Source texts of formatted documents:
>>

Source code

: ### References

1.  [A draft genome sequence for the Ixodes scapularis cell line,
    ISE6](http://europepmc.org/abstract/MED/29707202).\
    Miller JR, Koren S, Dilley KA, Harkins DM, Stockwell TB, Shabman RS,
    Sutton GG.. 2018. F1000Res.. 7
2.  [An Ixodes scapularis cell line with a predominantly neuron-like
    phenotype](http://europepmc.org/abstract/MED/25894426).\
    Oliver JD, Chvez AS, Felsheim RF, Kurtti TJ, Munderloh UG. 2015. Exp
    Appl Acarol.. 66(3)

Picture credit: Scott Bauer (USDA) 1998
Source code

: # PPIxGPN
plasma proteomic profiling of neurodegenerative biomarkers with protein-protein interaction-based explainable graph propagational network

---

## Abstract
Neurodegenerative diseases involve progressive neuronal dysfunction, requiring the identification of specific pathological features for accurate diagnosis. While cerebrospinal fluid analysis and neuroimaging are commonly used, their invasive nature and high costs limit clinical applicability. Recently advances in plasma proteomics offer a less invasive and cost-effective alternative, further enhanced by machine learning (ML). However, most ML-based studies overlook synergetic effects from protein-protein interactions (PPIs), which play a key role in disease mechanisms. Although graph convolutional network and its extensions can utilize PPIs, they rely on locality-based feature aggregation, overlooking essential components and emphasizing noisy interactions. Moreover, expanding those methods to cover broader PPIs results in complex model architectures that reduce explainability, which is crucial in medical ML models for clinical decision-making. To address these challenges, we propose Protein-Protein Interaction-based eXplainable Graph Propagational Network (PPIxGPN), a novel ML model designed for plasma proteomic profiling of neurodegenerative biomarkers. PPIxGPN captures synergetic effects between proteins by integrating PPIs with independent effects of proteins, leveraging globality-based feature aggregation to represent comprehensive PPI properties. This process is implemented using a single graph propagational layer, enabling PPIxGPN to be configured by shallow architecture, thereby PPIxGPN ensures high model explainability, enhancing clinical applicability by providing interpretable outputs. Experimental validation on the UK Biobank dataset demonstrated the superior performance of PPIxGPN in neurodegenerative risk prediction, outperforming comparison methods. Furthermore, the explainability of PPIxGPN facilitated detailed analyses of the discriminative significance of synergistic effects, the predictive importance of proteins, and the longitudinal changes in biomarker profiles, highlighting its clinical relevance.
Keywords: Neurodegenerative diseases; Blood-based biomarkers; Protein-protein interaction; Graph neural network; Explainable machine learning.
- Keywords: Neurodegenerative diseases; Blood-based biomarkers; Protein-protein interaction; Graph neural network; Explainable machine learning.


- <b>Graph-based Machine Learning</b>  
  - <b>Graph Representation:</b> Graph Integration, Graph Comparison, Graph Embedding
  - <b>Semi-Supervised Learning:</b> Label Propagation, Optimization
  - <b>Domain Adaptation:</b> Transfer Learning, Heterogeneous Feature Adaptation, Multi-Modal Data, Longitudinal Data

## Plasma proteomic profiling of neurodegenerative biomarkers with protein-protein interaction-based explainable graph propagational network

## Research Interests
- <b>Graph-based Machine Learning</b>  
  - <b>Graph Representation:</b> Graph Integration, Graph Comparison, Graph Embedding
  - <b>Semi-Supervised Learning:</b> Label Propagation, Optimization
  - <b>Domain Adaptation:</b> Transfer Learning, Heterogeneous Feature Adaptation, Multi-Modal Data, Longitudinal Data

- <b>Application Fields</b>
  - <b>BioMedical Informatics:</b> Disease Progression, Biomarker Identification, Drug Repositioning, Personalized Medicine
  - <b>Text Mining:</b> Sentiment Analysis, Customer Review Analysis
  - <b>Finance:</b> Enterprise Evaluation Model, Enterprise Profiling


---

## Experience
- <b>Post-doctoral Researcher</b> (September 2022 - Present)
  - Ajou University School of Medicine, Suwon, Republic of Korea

<<

* Task *
Each line above is to be copied exactly as written.

* Result below *
Source code

: ### References

1.  [A draft genome sequence for the Ixodes scapularis cell line,
    ISE6](http://europepmc.org/abstract/MED/29707202).\
    Miller JR, Koren S, Dilley KA, Harkins DM, Stockwell TB, Shabman RS,
    Sutton GG.. 2018. F1000Res.. 7
2.  [An Ixodes scapularis cell line with a predominantly neuron-like
    phenotype](http://europepmc.org/abstract/MED/25894426).\
    Oliver JD, Chvez AS, Felsheim RF, Kurtti TJ, Munderloh UG. 2015. Exp
    Appl Acarol.. 66(3)

Picture credit: Scott Bauer (USDA) 1998
Source code

: # PPIxGPN
plasma proteomic profiling of neurodegenerative biomarkers with protein-protein interaction-based explainable graph propagational network

---

## Abstract
Neurodegenerative diseases involve progressive neuronal dysfunction, requiring the identification of specific pathological features for accurate diagnosis. While cerebrospinal fluid analysis and neuroimaging are commonly used, their invasive nature and high costs limit clinical applicability. Recently advances in plasma proteomics offer a less invasive and cost-effective alternative, further enhanced by machine learning (ML). However, most ML-based studies overlook synergetic effects from protein-protein interactions (PPIs), which play a key role in disease mechanisms. Although graph convolutional network and its extensions can utilize PPIs, they rely on locality-based feature aggregation, overlooking essential components and emphasizing noisy interactions. Moreover, expanding those methods to cover broader PPIs results in complex model architectures that reduce explainability, which is crucial in medical ML models for clinical decision-making. To address these challenges, we propose Protein-Protein Interaction-based eXplainable Graph Propagational Network (PPIxGPN), a novel ML model designed for plasma proteomic profiling of neurodegenerative biomarkers. PPIxGPN captures synergetic effects between proteins by integrating PPIs with independent effects of proteins, leveraging globality-based feature aggregation to represent comprehensive PPI properties. This process is implemented using a single graph propagational layer, enabling PPIxGPN to be configured by shallow architecture, thereby PPIxGPN ensures high model explainability, enhancing clinical applicability by providing interpretable outputs. Experimental validation on the UK Biobank dataset demonstrated the superior performance of PPIxGPN in neurodegenerative risk prediction, outperforming comparison methods. Furthermore, the explainability of PPIxGPN facilitated detailed analyses of the discriminative significance of synergistic effects, the predictive importance of proteins, and the longitudinal changes in biomarker profiles, highlighting its clinical relevance.
Keywords: Neurodegenerative diseases; Blood-based biomarkers; Protein-protein interaction; Graph neural network; Explainable machine learning.
- Keywords: Neurodegenerative diseases; Blood-based biomarkers; Protein-protein interaction; Graph neural network; Explainable machine learning.


- <b>Graph-based Machine Learning</b>  
  - <b>Graph Representation:</b> Graph Integration, Graph Comparison, Graph Embedding
  - <b>Semi-Supervised Learning:</b> Label Propagation, Optimization
  - <b>Domain Adaptation:</b> Transfer Learning, Heterogeneous Feature Adaptation, Multi-Modal Data, Longitudinal Data

## Plasma proteomic profiling of neurodegenerative biomarkers with protein-protein interaction-based explainable graph propagational network

## Research Interests
- <b>Graph-based Machine Learning</b>  
  - <b>Graph Representation:</b> Graph Integration, Graph Comparison, Graph Embedding
  - <b>Semi-Supervised Learning:</b> Label Propagation, Optimization
  - <b>Domain Adaptation:</b> Transfer Learning, Heterogeneous Feature Adaptation, Multi-Modal Data, Longitudinal Data

- <b>Application Fields</b>
  - <b>BioMedical Informatics:</b> Disease Progression, Biomarker Identification, Drug Repositioning, Personalized Medicine
  - <b>Text Mining:</b> Sentiment Analysis, Customer Review Analysis
  - <b>Finance:</b> Enterprise Evaluation Model, Enterprise Profiling


---

## Experience
- <b>Post-doctoral Researcher</b> (September 2022 - Present)
  - Ajou University School of Medicine, Suwon, Republic of Korea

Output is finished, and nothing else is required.